Battling for Bakhmut

Ukrainian soldiers are seen on the frontline of Donetsk Oblast, Ukraine. (Photo by Muhammed Enes Yildirim/Anadolu Agency via Getty Images)
Ukrainian soldiers are seen on the frontline of Donetsk Oblast, Ukraine. (Photo by Muhammed Enes Yildirim/Anadolu Agency via Getty Images)

Ukrainian Orthodox Christians preparing to celebrate Resurrection Sunday later this month are doing so in the shadow of death. On Thursday, for example, Zaporizhzhia regional head Yuriy Malashko warned residents to avoid large gatherings and pay attention to air raid sirens as defenders and invaders contest the partially occupied area in southeastern Ukraine. “We should not hope for a lull during the holidays,” he cautioned, per a translation. “The possibility of enemy attacks is not out of the question.”
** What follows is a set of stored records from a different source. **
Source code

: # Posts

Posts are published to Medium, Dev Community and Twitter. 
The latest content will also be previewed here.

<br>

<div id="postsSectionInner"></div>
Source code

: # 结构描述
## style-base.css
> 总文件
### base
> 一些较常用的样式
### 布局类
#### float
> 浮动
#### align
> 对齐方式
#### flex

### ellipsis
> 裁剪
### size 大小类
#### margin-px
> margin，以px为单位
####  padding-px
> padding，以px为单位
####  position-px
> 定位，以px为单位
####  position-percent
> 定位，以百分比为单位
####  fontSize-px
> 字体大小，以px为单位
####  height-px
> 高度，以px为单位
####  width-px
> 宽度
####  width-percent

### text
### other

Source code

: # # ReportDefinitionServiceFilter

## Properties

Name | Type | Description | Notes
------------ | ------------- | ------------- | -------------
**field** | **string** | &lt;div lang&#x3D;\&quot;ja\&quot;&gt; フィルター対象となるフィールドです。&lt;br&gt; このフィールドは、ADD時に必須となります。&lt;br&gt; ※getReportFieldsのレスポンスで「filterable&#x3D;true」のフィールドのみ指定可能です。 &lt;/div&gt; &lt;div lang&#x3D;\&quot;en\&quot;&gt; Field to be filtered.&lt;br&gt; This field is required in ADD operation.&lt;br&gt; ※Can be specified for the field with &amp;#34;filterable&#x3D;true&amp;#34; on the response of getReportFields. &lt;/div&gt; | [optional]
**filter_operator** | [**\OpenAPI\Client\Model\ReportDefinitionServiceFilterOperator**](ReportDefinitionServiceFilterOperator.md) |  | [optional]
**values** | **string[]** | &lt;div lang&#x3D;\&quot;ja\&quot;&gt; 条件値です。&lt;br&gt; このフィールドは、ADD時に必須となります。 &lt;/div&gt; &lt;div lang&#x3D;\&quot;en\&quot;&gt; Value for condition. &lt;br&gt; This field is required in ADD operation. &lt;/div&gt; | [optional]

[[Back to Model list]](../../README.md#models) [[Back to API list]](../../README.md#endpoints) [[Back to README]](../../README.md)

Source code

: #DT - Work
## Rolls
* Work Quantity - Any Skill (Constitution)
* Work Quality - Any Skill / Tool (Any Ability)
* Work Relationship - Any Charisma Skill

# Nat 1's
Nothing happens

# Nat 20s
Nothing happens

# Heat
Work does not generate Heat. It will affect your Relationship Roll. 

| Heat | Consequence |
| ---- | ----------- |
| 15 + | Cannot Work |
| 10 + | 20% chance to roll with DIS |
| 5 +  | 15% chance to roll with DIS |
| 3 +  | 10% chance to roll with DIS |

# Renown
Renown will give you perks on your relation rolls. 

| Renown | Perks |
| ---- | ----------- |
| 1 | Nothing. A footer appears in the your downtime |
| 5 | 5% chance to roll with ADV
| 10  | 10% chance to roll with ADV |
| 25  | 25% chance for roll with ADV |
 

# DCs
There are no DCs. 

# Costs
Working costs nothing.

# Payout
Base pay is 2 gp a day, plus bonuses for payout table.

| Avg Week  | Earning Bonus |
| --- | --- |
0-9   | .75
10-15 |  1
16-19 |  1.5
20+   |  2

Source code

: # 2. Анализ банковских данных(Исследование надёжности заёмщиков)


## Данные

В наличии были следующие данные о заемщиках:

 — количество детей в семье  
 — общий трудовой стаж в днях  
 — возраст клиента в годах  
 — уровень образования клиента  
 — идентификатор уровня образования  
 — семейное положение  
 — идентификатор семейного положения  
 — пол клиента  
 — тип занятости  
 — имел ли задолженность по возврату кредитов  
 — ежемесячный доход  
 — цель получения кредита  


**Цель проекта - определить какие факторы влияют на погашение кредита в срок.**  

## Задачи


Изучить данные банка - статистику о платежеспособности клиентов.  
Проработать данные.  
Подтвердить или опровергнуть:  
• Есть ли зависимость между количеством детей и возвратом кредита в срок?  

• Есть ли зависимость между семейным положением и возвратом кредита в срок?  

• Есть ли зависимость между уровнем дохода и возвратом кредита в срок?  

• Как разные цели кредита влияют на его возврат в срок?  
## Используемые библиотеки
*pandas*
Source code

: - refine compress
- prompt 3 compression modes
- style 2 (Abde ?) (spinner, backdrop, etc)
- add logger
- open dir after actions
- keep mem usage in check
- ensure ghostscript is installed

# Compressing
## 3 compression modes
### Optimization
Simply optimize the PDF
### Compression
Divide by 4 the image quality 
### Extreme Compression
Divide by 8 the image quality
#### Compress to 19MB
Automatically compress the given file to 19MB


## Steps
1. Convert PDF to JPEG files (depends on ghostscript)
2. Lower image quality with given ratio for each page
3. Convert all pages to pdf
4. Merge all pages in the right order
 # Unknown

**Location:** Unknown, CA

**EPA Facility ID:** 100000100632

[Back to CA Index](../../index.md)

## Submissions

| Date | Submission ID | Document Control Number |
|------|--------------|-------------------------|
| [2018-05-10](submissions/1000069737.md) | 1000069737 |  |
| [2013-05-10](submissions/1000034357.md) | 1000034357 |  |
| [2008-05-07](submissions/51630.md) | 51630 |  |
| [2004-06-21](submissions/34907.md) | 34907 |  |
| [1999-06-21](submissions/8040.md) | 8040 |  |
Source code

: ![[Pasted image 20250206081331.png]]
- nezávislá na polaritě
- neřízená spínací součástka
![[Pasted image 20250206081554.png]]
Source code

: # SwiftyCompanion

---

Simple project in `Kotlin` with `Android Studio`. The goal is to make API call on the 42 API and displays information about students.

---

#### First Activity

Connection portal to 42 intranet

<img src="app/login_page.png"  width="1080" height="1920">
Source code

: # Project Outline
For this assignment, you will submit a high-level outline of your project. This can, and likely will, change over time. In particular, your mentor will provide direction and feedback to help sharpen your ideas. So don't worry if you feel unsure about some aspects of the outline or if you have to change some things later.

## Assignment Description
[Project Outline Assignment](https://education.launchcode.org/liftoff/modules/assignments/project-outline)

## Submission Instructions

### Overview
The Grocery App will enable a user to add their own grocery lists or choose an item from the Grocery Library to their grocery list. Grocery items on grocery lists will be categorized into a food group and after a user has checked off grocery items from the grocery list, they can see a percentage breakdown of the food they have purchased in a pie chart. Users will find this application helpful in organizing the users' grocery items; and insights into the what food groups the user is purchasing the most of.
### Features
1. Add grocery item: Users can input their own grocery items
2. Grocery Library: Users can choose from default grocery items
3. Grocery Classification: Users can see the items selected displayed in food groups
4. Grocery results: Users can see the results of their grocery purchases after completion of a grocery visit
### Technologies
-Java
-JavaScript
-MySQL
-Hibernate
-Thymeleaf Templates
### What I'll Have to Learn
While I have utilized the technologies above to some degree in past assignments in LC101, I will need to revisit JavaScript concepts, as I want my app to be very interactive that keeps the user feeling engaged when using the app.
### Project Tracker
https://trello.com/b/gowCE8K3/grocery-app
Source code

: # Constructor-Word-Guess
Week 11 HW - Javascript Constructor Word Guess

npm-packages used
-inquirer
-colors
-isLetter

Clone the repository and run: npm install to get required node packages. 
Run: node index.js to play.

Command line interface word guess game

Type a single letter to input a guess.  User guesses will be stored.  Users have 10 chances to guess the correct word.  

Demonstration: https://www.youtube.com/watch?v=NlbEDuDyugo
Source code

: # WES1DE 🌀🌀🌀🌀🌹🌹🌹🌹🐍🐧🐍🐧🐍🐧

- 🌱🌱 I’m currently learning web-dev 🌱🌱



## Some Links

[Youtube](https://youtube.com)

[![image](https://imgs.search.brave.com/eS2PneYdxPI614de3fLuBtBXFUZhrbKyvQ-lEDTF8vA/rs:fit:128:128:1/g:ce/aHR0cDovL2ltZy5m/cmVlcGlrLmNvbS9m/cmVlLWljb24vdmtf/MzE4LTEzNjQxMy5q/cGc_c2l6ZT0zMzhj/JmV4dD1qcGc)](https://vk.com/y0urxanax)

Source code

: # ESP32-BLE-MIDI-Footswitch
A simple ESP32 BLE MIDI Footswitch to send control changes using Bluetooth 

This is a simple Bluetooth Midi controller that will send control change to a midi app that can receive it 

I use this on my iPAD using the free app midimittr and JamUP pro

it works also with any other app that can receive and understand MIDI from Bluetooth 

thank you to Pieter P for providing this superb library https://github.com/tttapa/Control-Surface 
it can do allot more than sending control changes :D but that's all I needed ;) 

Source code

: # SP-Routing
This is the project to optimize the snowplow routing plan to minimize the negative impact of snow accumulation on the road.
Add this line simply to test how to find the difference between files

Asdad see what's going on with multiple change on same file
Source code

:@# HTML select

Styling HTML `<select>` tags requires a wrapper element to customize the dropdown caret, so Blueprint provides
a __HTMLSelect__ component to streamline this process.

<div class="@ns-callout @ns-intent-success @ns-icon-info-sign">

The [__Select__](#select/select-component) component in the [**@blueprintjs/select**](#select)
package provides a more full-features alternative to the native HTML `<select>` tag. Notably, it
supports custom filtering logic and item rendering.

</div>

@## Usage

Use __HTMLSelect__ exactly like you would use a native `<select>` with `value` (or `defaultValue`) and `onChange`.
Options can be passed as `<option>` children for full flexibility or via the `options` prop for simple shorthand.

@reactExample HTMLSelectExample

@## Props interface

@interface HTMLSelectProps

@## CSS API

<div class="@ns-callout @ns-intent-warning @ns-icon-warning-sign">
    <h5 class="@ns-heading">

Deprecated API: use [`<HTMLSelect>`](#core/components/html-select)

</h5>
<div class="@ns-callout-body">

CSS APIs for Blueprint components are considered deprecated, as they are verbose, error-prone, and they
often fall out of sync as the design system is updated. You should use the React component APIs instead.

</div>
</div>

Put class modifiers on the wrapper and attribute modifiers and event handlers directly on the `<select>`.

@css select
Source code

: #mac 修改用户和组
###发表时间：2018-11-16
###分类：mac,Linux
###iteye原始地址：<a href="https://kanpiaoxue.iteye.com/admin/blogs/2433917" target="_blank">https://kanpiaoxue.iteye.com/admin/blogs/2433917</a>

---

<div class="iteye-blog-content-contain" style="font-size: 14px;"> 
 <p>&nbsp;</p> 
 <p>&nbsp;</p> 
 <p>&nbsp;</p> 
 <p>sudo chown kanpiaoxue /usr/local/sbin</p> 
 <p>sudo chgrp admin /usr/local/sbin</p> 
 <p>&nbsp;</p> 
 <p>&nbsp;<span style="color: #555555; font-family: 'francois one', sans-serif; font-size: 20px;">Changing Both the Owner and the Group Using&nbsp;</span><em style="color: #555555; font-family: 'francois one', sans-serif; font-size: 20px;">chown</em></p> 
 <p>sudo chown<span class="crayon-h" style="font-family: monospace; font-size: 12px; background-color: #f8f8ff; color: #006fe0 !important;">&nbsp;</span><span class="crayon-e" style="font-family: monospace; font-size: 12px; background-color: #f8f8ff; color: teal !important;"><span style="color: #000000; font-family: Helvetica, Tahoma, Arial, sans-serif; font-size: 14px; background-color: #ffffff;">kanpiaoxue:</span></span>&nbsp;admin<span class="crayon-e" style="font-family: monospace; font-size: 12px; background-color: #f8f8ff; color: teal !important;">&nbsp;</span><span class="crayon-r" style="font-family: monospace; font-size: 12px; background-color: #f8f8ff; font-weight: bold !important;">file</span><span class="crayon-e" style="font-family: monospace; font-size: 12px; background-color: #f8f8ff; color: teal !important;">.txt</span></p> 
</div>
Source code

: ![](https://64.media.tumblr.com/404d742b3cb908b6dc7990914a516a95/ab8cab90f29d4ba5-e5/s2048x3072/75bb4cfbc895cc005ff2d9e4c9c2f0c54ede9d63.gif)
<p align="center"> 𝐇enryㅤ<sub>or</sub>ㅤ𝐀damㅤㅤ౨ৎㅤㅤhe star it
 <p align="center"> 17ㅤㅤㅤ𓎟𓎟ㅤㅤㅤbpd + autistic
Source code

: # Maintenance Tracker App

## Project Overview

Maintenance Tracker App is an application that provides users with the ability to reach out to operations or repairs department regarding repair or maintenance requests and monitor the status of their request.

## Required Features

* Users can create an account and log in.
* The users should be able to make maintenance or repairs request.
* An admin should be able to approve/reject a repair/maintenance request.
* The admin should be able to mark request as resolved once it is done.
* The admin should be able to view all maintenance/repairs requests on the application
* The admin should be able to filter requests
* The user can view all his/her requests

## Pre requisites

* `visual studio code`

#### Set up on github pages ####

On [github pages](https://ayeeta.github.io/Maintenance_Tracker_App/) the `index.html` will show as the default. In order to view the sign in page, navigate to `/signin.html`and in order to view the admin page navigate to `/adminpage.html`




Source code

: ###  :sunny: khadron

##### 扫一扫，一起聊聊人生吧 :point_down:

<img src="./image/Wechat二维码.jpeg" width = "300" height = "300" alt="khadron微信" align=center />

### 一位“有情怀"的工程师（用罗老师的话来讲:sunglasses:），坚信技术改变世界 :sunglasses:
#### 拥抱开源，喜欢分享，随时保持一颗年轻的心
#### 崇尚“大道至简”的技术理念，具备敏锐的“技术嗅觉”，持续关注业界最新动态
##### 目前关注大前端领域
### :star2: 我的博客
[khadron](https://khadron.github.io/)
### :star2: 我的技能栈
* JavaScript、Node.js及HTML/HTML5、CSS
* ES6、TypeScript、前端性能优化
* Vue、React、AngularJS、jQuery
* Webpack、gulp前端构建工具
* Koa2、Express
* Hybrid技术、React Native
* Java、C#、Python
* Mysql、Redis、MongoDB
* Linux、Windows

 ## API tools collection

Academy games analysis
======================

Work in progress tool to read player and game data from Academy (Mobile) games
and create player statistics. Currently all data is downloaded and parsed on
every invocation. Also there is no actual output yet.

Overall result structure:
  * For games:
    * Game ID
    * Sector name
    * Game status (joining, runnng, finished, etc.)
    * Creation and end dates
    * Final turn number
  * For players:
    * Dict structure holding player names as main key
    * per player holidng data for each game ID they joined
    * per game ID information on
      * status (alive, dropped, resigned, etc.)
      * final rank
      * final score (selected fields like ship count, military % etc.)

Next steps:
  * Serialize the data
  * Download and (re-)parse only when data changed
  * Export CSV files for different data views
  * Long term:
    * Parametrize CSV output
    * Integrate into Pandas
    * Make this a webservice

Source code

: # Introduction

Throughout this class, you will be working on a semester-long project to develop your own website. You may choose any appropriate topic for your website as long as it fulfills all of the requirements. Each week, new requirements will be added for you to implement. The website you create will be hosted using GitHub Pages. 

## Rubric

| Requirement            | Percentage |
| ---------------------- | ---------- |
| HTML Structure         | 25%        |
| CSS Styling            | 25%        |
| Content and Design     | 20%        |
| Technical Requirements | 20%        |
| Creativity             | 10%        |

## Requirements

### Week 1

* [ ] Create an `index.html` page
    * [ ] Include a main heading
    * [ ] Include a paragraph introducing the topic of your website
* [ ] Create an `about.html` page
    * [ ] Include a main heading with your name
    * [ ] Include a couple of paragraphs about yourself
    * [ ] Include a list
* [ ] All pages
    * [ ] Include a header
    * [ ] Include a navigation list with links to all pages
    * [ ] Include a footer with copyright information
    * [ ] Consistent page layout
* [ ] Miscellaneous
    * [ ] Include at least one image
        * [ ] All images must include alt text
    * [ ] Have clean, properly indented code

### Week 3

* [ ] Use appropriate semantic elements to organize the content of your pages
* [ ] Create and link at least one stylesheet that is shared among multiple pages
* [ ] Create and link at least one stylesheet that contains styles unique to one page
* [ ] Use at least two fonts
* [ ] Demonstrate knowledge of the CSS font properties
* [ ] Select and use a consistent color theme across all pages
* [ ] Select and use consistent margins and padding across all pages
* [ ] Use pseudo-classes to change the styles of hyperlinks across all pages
As the first full winter of the war fades, battle lines in Ukraine are still relatively static. Both sides of the conflict have burned through ammunition and sustained enormous casualties in recent months, only for Russian forces to gain a little ground in the eastern city of Bakhmut. As Ukraine plots its counteroffensive, neither side is seeking negotiations—and Russia has continued making nuclear threats in a transparent bid to deter Western support for Kyiv.